«Tout ce mépris pour mon travail m’écœure»: Des fonctionnaires expliquent pourquoi ils font grève
TEMOIGNAGES•Les nombreux récits montrent un malaise persistant…Nicolas Raffin
L'essentiel
- Tous les syndicats de la fonction publique appellent à la grève ce mardi.
- Plusieurs mesures prévues par Emmanuel Macron, comme le gel du point d’indice ou la suppression de 120.000 postes, sont à l’origine du mouvement.
- Les témoignages envoyés à 20 Minutes montrent aussi une lassitude des fonctionnaires face aux clichés sur leur secteur d’activité.
Au fil des mails, des mots reviennent souvent : « situation difficile », « ras-le-bol », « inquiétude »… Depuis une semaine, les nombreux messages reçus par 20 Minutes suite à l’appel lancé traduisent le malaise des fonctionnaires qui manifestent ce mardi.

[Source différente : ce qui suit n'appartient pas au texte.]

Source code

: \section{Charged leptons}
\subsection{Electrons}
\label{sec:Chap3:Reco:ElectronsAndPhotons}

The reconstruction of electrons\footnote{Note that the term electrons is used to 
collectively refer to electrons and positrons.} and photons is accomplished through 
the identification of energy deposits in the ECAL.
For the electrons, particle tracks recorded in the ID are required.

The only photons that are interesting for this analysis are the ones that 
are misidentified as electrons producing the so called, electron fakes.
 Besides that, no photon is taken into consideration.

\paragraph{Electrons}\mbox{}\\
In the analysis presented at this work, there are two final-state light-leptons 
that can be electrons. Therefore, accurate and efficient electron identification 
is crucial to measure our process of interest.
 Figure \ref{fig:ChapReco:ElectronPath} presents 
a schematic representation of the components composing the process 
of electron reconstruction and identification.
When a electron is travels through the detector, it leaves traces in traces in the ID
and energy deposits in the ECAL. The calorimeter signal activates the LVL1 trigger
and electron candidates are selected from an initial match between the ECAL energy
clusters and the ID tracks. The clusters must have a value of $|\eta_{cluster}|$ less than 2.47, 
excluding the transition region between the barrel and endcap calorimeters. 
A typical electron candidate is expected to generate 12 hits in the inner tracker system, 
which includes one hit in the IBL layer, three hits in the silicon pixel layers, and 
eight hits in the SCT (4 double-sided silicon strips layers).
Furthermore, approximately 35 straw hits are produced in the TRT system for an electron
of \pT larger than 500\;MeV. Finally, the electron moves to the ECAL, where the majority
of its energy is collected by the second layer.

Si l’ampleur de la mobilisation est difficile à prévoir, c’est la première fois depuis dix ans que tous les syndicats appellent à la grève.
Les motifs de mécontentements sont légion, à commencer par le manque d’effectifs. Emmanuel Macron a promis de supprimer 120.000 postes de fonctionnaires d’ici 2022, ce qui agace beaucoup Agnès. Employée comme agent technique dans un collège de Seine-Maritime, elle note que son établissement « est passé de 600 à 870 élèves » en quelques années. Jusqu’à présent, elle pouvait compter sur plusieurs contrats aidés pour l’épauler, mais « ces contrats vont sauter, et nous n’allons pas pouvoir effectuer notre travail dans de bonnes conditions ».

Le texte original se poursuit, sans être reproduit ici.